It started spontaneously. On Monday morning, a few hours after his death was announced, someone scribbled “Thanks Jack” with orange chalk on Nathan Philips Square. By the next day the tribute to the former city councillor who took the NDP to official opposition covered an area the size of a hockey rink and made international news. While coverage of Jack Layton’s death and career focused on his person, his message, his career, and his effect on others, I kept thinking that his death – or rather, the reaction to his death – also said much about Toronto itself.
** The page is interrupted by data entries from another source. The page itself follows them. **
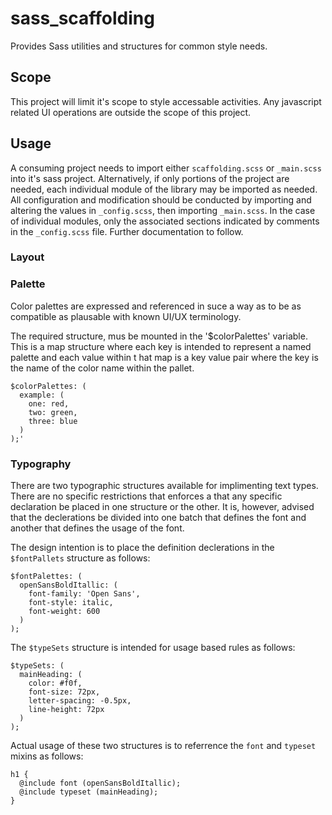 # sass_scaffolding
Provides Sass utilities and structures for common style needs.

## Scope
This project will limit it's scope to style accessable activities. Any javascript related UI operations are outside the
scope of this project.

## Usage
A consuming project needs to import either `scaffolding.scss` or `_main.scss` into it's sass project.
Alternatively, if only portions of the project are needed, each individual module of the library may be imported as needed.
All configuration and modification should be conducted by importing and altering the values in `_config.scss`, then importing `_main.scss`.
In the case of individual modules, only the associated sections indicated by comments in the `_config.scss` file. Further documentation to follow.

### Layout

### Palette
Color palettes are expressed and referenced in suce a way as to be as compatible as plausable with known UI/UX terminology.

The required structure, mus be mounted in the '$colorPalettes' variable. This is a map structure where each key is
intended to represent a named palette and each value within t hat map is a key value pair where the key is the name of
the color name within the pallet.

```
$colorPalettes: (
  example: (
    one: red,
    two: green,
    three: blue
  )
);'
```

### Typography
There are two typographic structures available for implimenting text types. There are no specific restrictions that
enforces a that any specific declaration be placed in one structure or the other. It is, however, advised that the
declerations be divided into one batch that defines the font and another that defines the usage of the font.

The design intention is to place the definition declerations in the `$fontPallets` structure as follows:
```
$fontPalettes: (
  openSansBoldItallic: (
    font-family: 'Open Sans',
    font-style: italic,
    font-weight: 600
  )
);
```

The `$typeSets` structure is intended for usage based rules as follows:
```
$typeSets: (
  mainHeading: (
    color: #f0f,
    font-size: 72px,
    letter-spacing: -0.5px,
    line-height: 72px
  )
);
```

Actual usage of these two structures is to referrence the `font` and `typeset` mixins as follows:
```
h1 {
  @include font (openSansBoldItallic);
  @include typeset (mainHeading);
}
```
As I compulsively devoured every bit of news about Jack, it struck me how Torontonians of all stripes saw him as one of their own. I assumed he was from Toronto and was dismayed to find out he hailed from rival Montreal and moved to Toronto as a young man. No, he wasn’t born or raised here. Somehow, it just didn’t matter.We all know the statistics. More than half of the city’s residents were born outside of Canada. Add to that the migrants from other provinces and the born and bred Torontonians are a minority.
I was born in a small town 170km from Rio de Janeiro. My parents were visiting family when I was born and we never lived in that city. We moved a lot and I lived in Rio for about 10 years while I was growing up. From Rio I moved to Montreal, where I spent four years. At one point I lived in Barcelona for a year. I loved and identified with each one of these major cities. Yet, no matter how much love and appreciation I bestowed on them, deep down inside I knew I would always be an outsider. I would never be considered a carioca, a Montrealer, or a barcelonesa.
In Toronto, however, I found a city whose definition of Torontonian stretched beyond location of birth. Irrespective of place of birth and accent, it is possible to belong in Toronto. Roots easily set in its fertile soil. Communities are open to anyone who wants to be a part. I once sat on meetings of the Kensington Market BIA despite the fact that I neither lived nor worked at the market. I was invited to be part of it simply because I loved the market.
It is the kind of city where a native of a rival city can succeed in its local politics without having his loyalties ever questioned. At many levels, when residents of the city, born here or not, showed up in front of city hall to pay their respects, they illustrated how open to the world this city is. For someone who grew up without a home city, it is nice to finally have a place I can call my own.